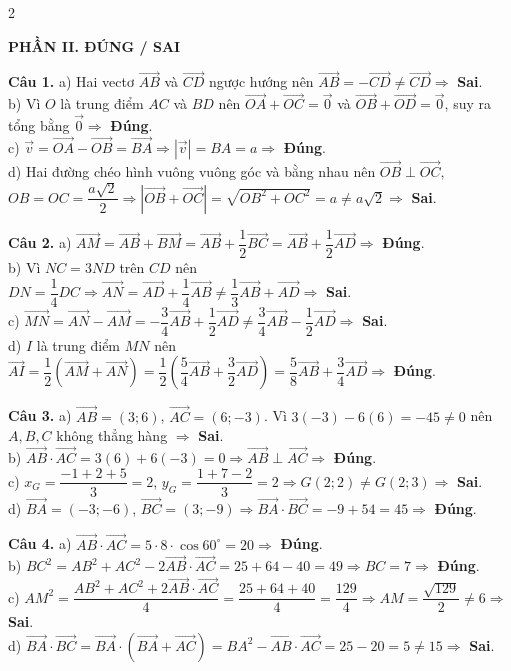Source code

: \documentclass[10pt,a4paper]{article}
\begin{document}
\begin{multicols}{2}
\raggedcolumns
\small

\textbf{\color{accent}PHẦN II. ĐÚNG / SAI}

\textbf{Câu 1.}
a) Hai vectơ $\vec{AB}$ và $\vec{CD}$ ngược hướng nên $\vec{AB} = -\vec{CD} \ne \vec{CD} \Rightarrow$ \textbf{Sai}.\\
b) Vì $O$ là trung điểm $AC$ và $BD$ nên $\vec{OA} + \vec{OC} = \vec{0}$ và $\vec{OB} + \vec{OD} = \vec{0}$, suy ra tổng bằng $\vec{0} \Rightarrow$ \textbf{Đúng}.\\
c) $\vec{v} = \vec{OA} - \vec{OB} = \vec{BA} \Rightarrow |\vec{v}| = BA = a \Rightarrow$ \textbf{Đúng}.\\
d) Hai đường chéo hình vuông vuông góc và bằng nhau nên $\vec{OB} \perp \vec{OC}$, $OB = OC = \dfrac{a\sqrt{2}}{2} \Rightarrow |\vec{OB} + \vec{OC}| = \sqrt{OB^2 + OC^2} = a \ne a\sqrt{2} \Rightarrow$ \textbf{Sai}.

\textbf{Câu 2.}
a) $\vec{AM} = \vec{AB} + \vec{BM} = \vec{AB} + \dfrac{1}{2}\vec{BC} = \vec{AB} + \dfrac{1}{2}\vec{AD} \Rightarrow$ \textbf{Đúng}.\\
b) Vì $NC = 3ND$ trên $CD$ nên $DN = \dfrac{1}{4}DC \Rightarrow \vec{AN} = \vec{AD} + \dfrac{1}{4}\vec{AB} \ne \dfrac{1}{3}\vec{AB} + \vec{AD} \Rightarrow$ \textbf{Sai}.\\
c) $\vec{MN} = \vec{AN} - \vec{AM} = -\dfrac{3}{4}\vec{AB} + \dfrac{1}{2}\vec{AD} \ne \dfrac{3}{4}\vec{AB} - \dfrac{1}{2}\vec{AD} \Rightarrow$ \textbf{Sai}.\\
d) $I$ là trung điểm $MN$ nên $\vec{AI} = \dfrac{1}{2}(\vec{AM} + \vec{AN}) = \dfrac{1}{2}\left(\dfrac{5}{4}\vec{AB} + \dfrac{3}{2}\vec{AD}\right) = \dfrac{5}{8}\vec{AB} + \dfrac{3}{4}\vec{AD} \Rightarrow$ \textbf{Đúng}.

\textbf{Câu 3.}
a) $\vec{AB} = (3; 6)$, $\vec{AC} = (6; -3)$. Vì $3(-3) - 6(6) = -45 \ne 0$ nên $A, B, C$ không thẳng hàng $\Rightarrow$ \textbf{Sai}.\\
b) $\vec{AB} \cdot \vec{AC} = 3(6) + 6(-3) = 0 \Rightarrow \vec{AB} \perp \vec{AC} \Rightarrow$ \textbf{Đúng}.\\
c) $x_G = \dfrac{-1+2+5}{3} = 2$, $y_G = \dfrac{1+7-2}{3} = 2 \Rightarrow G(2; 2) \ne G(2; 3) \Rightarrow$ \textbf{Sai}.\\
d) $\vec{BA} = (-3; -6)$, $\vec{BC} = (3; -9) \Rightarrow \vec{BA} \cdot \vec{BC} = -9 + 54 = 45 \Rightarrow$ \textbf{Đúng}.

\textbf{Câu 4.}
a) $\vec{AB} \cdot \vec{AC} = 5 \cdot 8 \cdot \cos 60^\circ = 20 \Rightarrow$ \textbf{Đúng}.\\
b) $BC^2 = AB^2 + AC^2 - 2\vec{AB}\cdot\vec{AC} = 25 + 64 - 40 = 49 \Rightarrow BC = 7 \Rightarrow$ \textbf{Đúng}.\\
c) $AM^2 = \dfrac{AB^2 + AC^2 + 2\vec{AB}\cdot\vec{AC}}{4} = \dfrac{25 + 64 + 40}{4} = \dfrac{129}{4} \Rightarrow AM = \dfrac{\sqrt{129}}{2} \ne 6 \Rightarrow$ \textbf{Sai}.\\
d) $\vec{BA} \cdot \vec{BC} = \vec{BA} \cdot (\vec{BA} + \vec{AC}) = BA^2 - \vec{AB}\cdot\vec{AC} = 25 - 20 = 5 \ne 15 \Rightarrow$ \textbf{Sai}.


\end{multicols}
\end{document}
- - - - - - -
> [Task brief]: Check each line of the listing above. Copy the ones with the word "perp".

> [Output for this task]:
d) Hai đường chéo hình vuông vuông góc và bằng nhau nên $\vec{OB} \perp \vec{OC}$, $OB = OC = \dfrac{a\sqrt{2}}{2} \Rightarrow |\vec{OB} + \vec{OC}| = \sqrt{OB^2 + OC^2} = a \ne a\sqrt{2} \Rightarrow$ \textbf{Sai}.
b) $\vec{AB} \cdot \vec{AC} = 3(6) + 6(-3) = 0 \Rightarrow \vec{AB} \perp \vec{AC} \Rightarrow$ \textbf{Đúng}.\\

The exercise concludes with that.